During this time, you finally realize the true magnitude of your loss, and it depresses you. You may isolate yourself on purpose, reflect on things you did with your lost one, and focus on memories of the past. You may sense feelings of emptiness or despair".
I include this quote today as a gentle reminder to others that when a griever seems to want to be alone, that is perfectly normal and acceptable. It is nothing to do with you or what they think of you as a person. They are not trying to subtly tell you they dislike you or prefer the company of someone else. They are simply grieving and behaving normally for someone in that much pain. Sometimes being alone is the most helpful thing for them.
When the magnitude of the loss becomes too great, it can bring us to our knees. We need time to think, to ponder, to go over the details of our loved one's life and death over and over again in our minds until we can find some measure of resolution on some aspect of it.
Please understand that asking the griever to do the work - to call you or to stop by your place or to make the effort to socialize can seem overwhelming to them.
Even in times of isolation and sadness it is important to let the griever know you care. While they may not want to see anyone, a simple email, note, or phone call saying you are thinking about them and still care can make a huge difference.

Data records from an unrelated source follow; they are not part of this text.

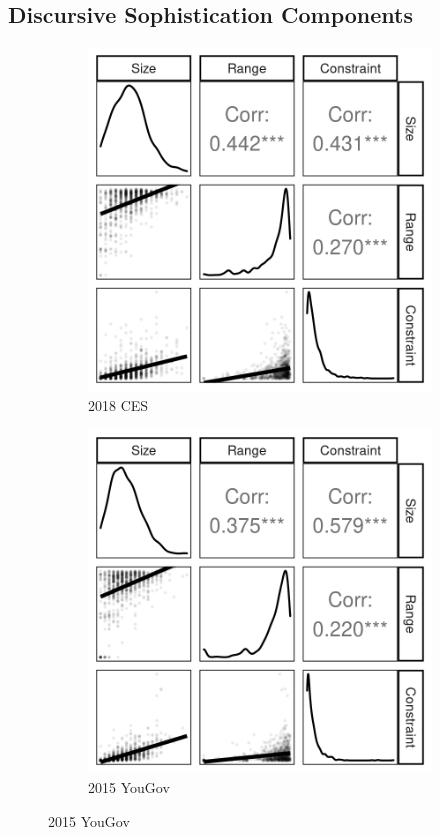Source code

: \subsection{Discursive Sophistication Components}
\begin{figure}[h]
    \centering
    \begin{subfigure}[h]{0.27\textwidth}
    	\centering
    	\includegraphics[width=\textwidth]{../fig/cces2018_components.png}
    	\caption{2018 CES}
    \end{subfigure}%
    \begin{subfigure}[h]{0.27\textwidth}
		\centering
		\includegraphics[width=\textwidth]{../fig/yg_components.png}
		\caption{2015 YouGov}
	\end{subfigure}%


\end{figure}

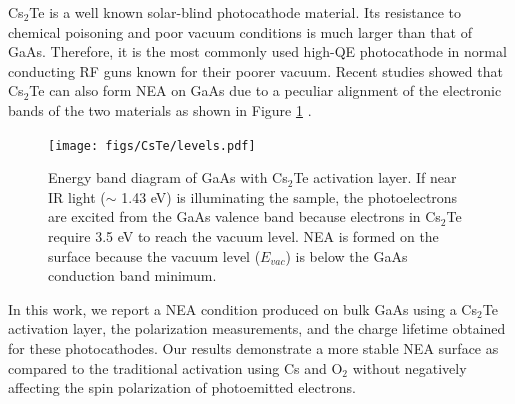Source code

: Cs$_2$Te is a well known solar-blind photocathode material. Its resistance to chemical poisoning and poor vacuum conditions is much larger than that of GaAs. Therefore, it is the most commonly used high-QE photocathode in normal conducting RF guns known for their poorer vacuum.\cite{michelato2008_Cs2TePHOTOCATHODESROBUSTNESS}
Recent studies showed that Cs$_2$Te can also form NEA on GaAs due to a peculiar alignment of the electronic bands of the two materials as shown in Figure \ref{levels} \cite{kuriki2015_GaAsPhotocathodeActivation,sugiyama2011_StudyElectronAffinity,uchida2014_STUDYROBUSTNESSNEAGAAS}.
\begin{figure}
    \centering
    \texttt{[image: figs/CsTe/levels.pdf]}
    \caption{Energy band diagram of GaAs with Cs$_2$Te activation layer. If near IR light ($\sim$ 1.43 eV) is illuminating the sample, the photoelectrons are excited from the GaAs valence band because electrons in Cs$_2$Te require 3.5 eV to reach the vacuum level. NEA is formed on the surface because the vacuum level ($E_{vac}$) is below the GaAs conduction band minimum.}
    \label{levels}
\end{figure}

In this work, we report a NEA condition produced on bulk GaAs using a Cs$_2$Te activation layer, the polarization measurements, and the charge lifetime obtained for these photocathodes. Our results demonstrate a more stable NEA surface as compared to the traditional activation using Cs and O$_2$ without negatively affecting the spin polarization of photoemitted electrons.


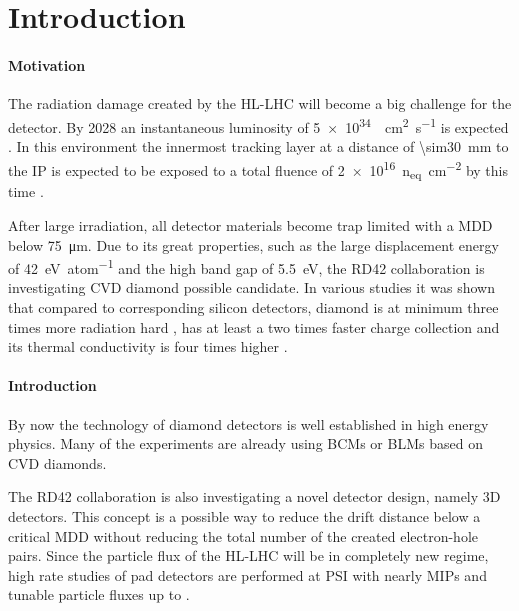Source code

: \section{Introduction}
\paragraph{Motivation} 
The radiation damage created by the \ac{HL-LHC} will become a big challenge for the detector. By 2028 an instantaneous luminosity of \SI{5e34}{\per\centi\meter\squared\per\second} is expected \cite{hllhc}. In this environment the innermost tracking layer at a distance of \SI{\sim30}{\milli\meter} to the \ac{IP} is expected to be exposed to a total fluence of \SI{2e16}{n_{eq}\per \centi\meter^2} by this time \cite{auzinger}.\par
After large irradiation, all detector materials become trap limited with a \ac{MDD} below \SI{75}{\micro\meter}. Due to its great properties, such as the large displacement energy of \SI{42}{\electronvolt\per atom} and the high band gap of \SI{5.5}{\electronvolt}, the RD42 collaboration is investigating \ac{CVD} diamond possible candidate. In various studies it was shown that compared to corresponding silicon detectors, diamond is at minimum three times more radiation hard \cite{deboer}, has at least a two times faster charge collection \cite{pernegger} and its thermal conductivity is four times higher \cite{zhao}.\par
\paragraph{Introduction}
By now the technology of diamond detectors is well established in high energy physics. Many of the experiments are already using \acp{BCM} or \acp{BLM} based on \ac{CVD} diamonds.\par
The RD42 collaboration is also investigating a novel detector design, namely 3D detectors. This concept is a possible way to reduce the drift distance below a critical \ac{MDD} without reducing the total number of the created electron-hole pairs. Since the particle flux of the \ac{HL-LHC} will be in completely new regime, high rate studies of pad detectors are performed at \ac{PSI} with nearly \acp{MIP} and tunable particle fluxes up to .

Rather than looking at the griever's behavior and trying to decide if it is normal or not compared to your own, understand that they are in a position you cannot even imagine. Your ideas about what is normal behavior for them are misguided, at best. You may think you can imagine what you would do in their position but that is impossible. Instead accept them for where they are at knowing that their pain is too deep and overwhelming for you to understand without having walked in their shoes. Be the listener they need rather than the giver of advice. Each widow(er's) journey is different and there is no "right way" to grieve. Remember, they know far more about THEIR grief than you do, even if you have suffered a similar loss.
And above all, do not hold this behavior against them later on down the road. While you may never understand why they chose to be alone at certain times or why they seemed so sad for so long, their behavior was still completely normal.
The analogy that best sums up the grieving process is one which describes the journey as walking through a mountain range. As you climb one mountain, you feel normal, positive, and healed. But eventually, you must traverse the other side of the mountain. And as you climb down the other side, you feel isolated, sad, and pain. This process is repeated as you climb one mountain only to find another waiting for you. And then one day, you find that you have reached the end of the mountain range. And peace and resolution await.
As difficult as it may be, you must remind yourself that it is not about you. It is about the loss of their spouse.